Prompt: Line by line, return the material below exactly as it reads.

────────────────────

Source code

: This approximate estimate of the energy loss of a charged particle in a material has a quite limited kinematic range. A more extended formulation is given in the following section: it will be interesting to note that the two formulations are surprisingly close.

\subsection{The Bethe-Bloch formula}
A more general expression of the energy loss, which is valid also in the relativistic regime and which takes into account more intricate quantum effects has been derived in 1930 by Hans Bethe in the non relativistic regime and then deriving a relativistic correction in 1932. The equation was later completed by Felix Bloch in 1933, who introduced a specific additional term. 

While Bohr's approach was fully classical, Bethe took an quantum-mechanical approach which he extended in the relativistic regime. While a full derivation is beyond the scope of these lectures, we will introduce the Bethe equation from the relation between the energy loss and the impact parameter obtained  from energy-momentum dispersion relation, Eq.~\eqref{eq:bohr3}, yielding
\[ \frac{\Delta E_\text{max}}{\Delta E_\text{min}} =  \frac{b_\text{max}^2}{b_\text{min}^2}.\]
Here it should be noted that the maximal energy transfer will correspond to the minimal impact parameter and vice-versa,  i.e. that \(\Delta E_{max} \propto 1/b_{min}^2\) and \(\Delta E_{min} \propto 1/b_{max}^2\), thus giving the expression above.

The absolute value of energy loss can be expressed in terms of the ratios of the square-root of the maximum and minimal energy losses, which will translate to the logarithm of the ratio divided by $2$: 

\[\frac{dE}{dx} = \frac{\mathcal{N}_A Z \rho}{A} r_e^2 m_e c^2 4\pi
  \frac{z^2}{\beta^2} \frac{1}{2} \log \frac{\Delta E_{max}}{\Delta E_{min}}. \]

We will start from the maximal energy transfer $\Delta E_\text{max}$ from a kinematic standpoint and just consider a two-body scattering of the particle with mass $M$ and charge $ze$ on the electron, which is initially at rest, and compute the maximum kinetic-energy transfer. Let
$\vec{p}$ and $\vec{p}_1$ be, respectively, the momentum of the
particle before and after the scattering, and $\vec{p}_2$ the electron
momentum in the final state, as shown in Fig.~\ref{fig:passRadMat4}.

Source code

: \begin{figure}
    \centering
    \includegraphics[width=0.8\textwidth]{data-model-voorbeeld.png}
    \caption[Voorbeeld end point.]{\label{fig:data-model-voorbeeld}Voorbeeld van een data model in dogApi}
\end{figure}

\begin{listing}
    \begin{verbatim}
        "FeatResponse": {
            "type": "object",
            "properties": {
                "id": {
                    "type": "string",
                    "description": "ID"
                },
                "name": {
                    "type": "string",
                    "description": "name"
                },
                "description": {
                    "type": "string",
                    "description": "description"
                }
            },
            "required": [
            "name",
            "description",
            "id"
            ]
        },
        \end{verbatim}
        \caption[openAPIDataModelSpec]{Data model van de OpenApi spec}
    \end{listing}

────────────────────

Exercise answer:
Source code

: This approximate estimate of the energy loss of a charged particle in a material has a quite limited kinematic range. A more extended formulation is given in the following section: it will be interesting to note that the two formulations are surprisingly close.

\subsection{The Bethe-Bloch formula}
A more general expression of the energy loss, which is valid also in the relativistic regime and which takes into account more intricate quantum effects has been derived in 1930 by Hans Bethe in the non relativistic regime and then deriving a relativistic correction in 1932. The equation was later completed by Felix Bloch in 1933, who introduced a specific additional term. 

While Bohr's approach was fully classical, Bethe took an quantum-mechanical approach which he extended in the relativistic regime. While a full derivation is beyond the scope of these lectures, we will introduce the Bethe equation from the relation between the energy loss and the impact parameter obtained  from energy-momentum dispersion relation, Eq.~\eqref{eq:bohr3}, yielding
\[ \frac{\Delta E_\text{max}}{\Delta E_\text{min}} =  \frac{b_\text{max}^2}{b_\text{min}^2}.\]
Here it should be noted that the maximal energy transfer will correspond to the minimal impact parameter and vice-versa,  i.e. that \(\Delta E_{max} \propto 1/b_{min}^2\) and \(\Delta E_{min} \propto 1/b_{max}^2\), thus giving the expression above.

The absolute value of energy loss can be expressed in terms of the ratios of the square-root of the maximum and minimal energy losses, which will translate to the logarithm of the ratio divided by $2$: 

\[\frac{dE}{dx} = \frac{\mathcal{N}_A Z \rho}{A} r_e^2 m_e c^2 4\pi
  \frac{z^2}{\beta^2} \frac{1}{2} \log \frac{\Delta E_{max}}{\Delta E_{min}}. \]

We will start from the maximal energy transfer $\Delta E_\text{max}$ from a kinematic standpoint and just consider a two-body scattering of the particle with mass $M$ and charge $ze$ on the electron, which is initially at rest, and compute the maximum kinetic-energy transfer. Let
$\vec{p}$ and $\vec{p}_1$ be, respectively, the momentum of the
particle before and after the scattering, and $\vec{p}_2$ the electron
momentum in the final state, as shown in Fig.~\ref{fig:passRadMat4}.

Source code

: \begin{figure}
    \centering
    \includegraphics[width=0.8\textwidth]{data-model-voorbeeld.png}
    \caption[Voorbeeld end point.]{\label{fig:data-model-voorbeeld}Voorbeeld van een data model in dogApi}
\end{figure}

\begin{listing}
    \begin{verbatim}
        "FeatResponse": {
            "type": "object",
            "properties": {
                "id": {
                    "type": "string",
                    "description": "ID"
                },
                "name": {
                    "type": "string",
                    "description": "name"
                },
                "description": {
                    "type": "string",
                    "description": "description"
                }
            },
            "required": [
            "name",
            "description",
            "id"
            ]
        },
        \end{verbatim}
        \caption[openAPIDataModelSpec]{Data model van de OpenApi spec}
    \end{listing}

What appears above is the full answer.